Retype the records in full, exactly as they stand.

■ ■ ■ ■ ■

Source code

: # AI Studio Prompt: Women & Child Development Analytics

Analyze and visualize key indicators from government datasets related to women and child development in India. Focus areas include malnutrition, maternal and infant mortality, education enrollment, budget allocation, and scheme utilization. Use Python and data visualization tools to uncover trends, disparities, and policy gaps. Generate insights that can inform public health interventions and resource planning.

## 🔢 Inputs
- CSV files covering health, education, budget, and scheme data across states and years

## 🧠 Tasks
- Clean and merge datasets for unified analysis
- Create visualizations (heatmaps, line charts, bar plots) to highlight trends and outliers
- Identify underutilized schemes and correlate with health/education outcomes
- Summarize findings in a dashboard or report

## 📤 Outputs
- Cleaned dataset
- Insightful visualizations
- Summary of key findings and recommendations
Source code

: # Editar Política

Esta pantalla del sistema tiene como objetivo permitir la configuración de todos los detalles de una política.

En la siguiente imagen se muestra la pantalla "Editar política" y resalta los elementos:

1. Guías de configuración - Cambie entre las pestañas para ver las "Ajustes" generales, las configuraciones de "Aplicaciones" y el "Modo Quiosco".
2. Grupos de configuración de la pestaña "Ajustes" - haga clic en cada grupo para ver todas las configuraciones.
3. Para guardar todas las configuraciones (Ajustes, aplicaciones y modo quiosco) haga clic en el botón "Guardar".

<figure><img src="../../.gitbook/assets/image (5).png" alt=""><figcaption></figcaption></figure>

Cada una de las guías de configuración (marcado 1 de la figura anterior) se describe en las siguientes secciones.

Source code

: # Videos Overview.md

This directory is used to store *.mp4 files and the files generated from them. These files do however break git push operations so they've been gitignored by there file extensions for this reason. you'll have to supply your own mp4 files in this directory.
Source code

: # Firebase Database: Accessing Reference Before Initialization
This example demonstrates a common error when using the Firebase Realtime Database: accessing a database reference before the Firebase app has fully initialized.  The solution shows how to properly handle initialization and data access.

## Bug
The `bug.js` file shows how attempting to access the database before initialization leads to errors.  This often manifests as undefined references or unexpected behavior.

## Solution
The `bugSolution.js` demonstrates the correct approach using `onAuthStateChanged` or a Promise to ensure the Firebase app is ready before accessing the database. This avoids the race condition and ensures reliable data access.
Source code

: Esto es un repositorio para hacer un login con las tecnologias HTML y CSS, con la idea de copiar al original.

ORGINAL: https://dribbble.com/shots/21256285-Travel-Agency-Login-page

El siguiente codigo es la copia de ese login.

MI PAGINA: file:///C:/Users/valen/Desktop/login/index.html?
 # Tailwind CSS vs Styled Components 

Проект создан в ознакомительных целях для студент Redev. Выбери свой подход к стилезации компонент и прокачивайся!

■ ■ ■ ■ ■

Solved problem:
Source code

: # AI Studio Prompt: Women & Child Development Analytics

Analyze and visualize key indicators from government datasets related to women and child development in India. Focus areas include malnutrition, maternal and infant mortality, education enrollment, budget allocation, and scheme utilization. Use Python and data visualization tools to uncover trends, disparities, and policy gaps. Generate insights that can inform public health interventions and resource planning.

## 🔢 Inputs
- CSV files covering health, education, budget, and scheme data across states and years

## 🧠 Tasks
- Clean and merge datasets for unified analysis
- Create visualizations (heatmaps, line charts, bar plots) to highlight trends and outliers
- Identify underutilized schemes and correlate with health/education outcomes
- Summarize findings in a dashboard or report

## 📤 Outputs
- Cleaned dataset
- Insightful visualizations
- Summary of key findings and recommendations
Source code

: # Editar Política

Esta pantalla del sistema tiene como objetivo permitir la configuración de todos los detalles de una política.

En la siguiente imagen se muestra la pantalla "Editar política" y resalta los elementos:

1. Guías de configuración - Cambie entre las pestañas para ver las "Ajustes" generales, las configuraciones de "Aplicaciones" y el "Modo Quiosco".
2. Grupos de configuración de la pestaña "Ajustes" - haga clic en cada grupo para ver todas las configuraciones.
3. Para guardar todas las configuraciones (Ajustes, aplicaciones y modo quiosco) haga clic en el botón "Guardar".

<figure><img src="../../.gitbook/assets/image (5).png" alt=""><figcaption></figcaption></figure>

Cada una de las guías de configuración (marcado 1 de la figura anterior) se describe en las siguientes secciones.

Source code

: # Videos Overview.md

This directory is used to store *.mp4 files and the files generated from them. These files do however break git push operations so they've been gitignored by there file extensions for this reason. you'll have to supply your own mp4 files in this directory.
Source code

: # Firebase Database: Accessing Reference Before Initialization
This example demonstrates a common error when using the Firebase Realtime Database: accessing a database reference before the Firebase app has fully initialized.  The solution shows how to properly handle initialization and data access.

## Bug
The `bug.js` file shows how attempting to access the database before initialization leads to errors.  This often manifests as undefined references or unexpected behavior.

## Solution
The `bugSolution.js` demonstrates the correct approach using `onAuthStateChanged` or a Promise to ensure the Firebase app is ready before accessing the database. This avoids the race condition and ensures reliable data access.
Source code

: Esto es un repositorio para hacer un login con las tecnologias HTML y CSS, con la idea de copiar al original.

ORGINAL: https://dribbble.com/shots/21256285-Travel-Agency-Login-page

El siguiente codigo es la copia de ese login.

MI PAGINA: file:///C:/Users/valen/Desktop/login/index.html?
 # Tailwind CSS vs Styled Components 

Проект создан в ознакомительных целях для студент Redev. Выбери свой подход к стилезации компонент и прокачивайся!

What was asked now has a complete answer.